"""

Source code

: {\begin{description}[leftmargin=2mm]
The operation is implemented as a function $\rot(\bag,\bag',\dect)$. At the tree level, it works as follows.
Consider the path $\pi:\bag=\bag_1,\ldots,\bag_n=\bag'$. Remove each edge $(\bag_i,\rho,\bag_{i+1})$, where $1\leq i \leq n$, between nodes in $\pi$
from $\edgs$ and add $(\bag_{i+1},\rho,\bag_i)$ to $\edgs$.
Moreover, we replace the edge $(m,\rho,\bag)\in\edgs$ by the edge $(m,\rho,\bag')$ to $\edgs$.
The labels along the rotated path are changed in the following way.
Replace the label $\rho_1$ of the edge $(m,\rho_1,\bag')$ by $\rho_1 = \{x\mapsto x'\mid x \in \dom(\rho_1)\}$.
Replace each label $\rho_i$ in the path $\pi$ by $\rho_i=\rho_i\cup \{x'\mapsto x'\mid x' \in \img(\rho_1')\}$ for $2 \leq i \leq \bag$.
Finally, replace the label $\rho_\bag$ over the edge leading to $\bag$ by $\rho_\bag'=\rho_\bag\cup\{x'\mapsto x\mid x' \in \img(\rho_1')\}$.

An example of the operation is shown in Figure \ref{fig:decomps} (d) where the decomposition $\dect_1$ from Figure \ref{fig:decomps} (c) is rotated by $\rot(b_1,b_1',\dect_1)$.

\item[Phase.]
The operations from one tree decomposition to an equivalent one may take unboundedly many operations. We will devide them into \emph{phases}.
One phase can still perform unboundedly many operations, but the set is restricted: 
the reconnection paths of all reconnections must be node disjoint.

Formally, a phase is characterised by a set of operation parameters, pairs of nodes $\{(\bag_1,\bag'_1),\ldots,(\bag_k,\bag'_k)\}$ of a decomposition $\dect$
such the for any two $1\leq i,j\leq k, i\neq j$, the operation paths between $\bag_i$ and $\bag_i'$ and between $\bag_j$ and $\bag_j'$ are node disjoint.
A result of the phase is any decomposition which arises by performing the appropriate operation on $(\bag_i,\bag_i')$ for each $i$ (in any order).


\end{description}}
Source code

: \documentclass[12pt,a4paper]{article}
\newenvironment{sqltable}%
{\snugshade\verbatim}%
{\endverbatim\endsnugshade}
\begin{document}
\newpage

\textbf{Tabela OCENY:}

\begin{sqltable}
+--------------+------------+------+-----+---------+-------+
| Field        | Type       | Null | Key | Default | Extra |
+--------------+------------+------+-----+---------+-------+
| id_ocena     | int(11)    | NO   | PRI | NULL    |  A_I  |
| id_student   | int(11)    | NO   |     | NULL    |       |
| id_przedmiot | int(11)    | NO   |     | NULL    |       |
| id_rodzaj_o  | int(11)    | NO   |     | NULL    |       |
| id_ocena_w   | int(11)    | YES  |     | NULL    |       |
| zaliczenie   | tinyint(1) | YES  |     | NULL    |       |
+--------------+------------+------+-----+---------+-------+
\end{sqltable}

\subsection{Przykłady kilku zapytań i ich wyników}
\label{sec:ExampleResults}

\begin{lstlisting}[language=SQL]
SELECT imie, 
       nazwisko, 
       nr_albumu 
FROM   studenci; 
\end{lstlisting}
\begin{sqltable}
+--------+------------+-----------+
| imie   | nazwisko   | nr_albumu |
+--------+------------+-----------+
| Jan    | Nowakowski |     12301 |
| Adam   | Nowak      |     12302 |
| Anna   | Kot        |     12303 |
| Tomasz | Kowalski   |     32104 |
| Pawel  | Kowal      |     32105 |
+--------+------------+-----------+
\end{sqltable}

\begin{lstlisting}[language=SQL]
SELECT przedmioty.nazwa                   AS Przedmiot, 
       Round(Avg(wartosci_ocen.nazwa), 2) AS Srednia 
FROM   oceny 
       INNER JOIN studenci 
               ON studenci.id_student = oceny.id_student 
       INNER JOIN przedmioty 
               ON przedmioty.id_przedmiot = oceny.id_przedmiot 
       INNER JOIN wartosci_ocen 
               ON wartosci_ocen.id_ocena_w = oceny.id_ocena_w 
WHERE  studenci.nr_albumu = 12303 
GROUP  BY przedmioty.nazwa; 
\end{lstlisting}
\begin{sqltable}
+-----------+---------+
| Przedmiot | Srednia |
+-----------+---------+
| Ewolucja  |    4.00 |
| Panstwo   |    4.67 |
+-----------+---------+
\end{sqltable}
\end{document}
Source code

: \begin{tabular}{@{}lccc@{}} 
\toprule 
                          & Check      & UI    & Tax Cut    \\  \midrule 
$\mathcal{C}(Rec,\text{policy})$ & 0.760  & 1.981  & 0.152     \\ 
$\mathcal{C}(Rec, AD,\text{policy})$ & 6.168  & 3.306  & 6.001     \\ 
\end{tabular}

"""

* Problem description
Only lines holding the word "INNER" belong in the answer; copy each one from the material.

* Worked solution
       INNER JOIN studenci 
       INNER JOIN przedmioty 
       INNER JOIN wartosci_ocen 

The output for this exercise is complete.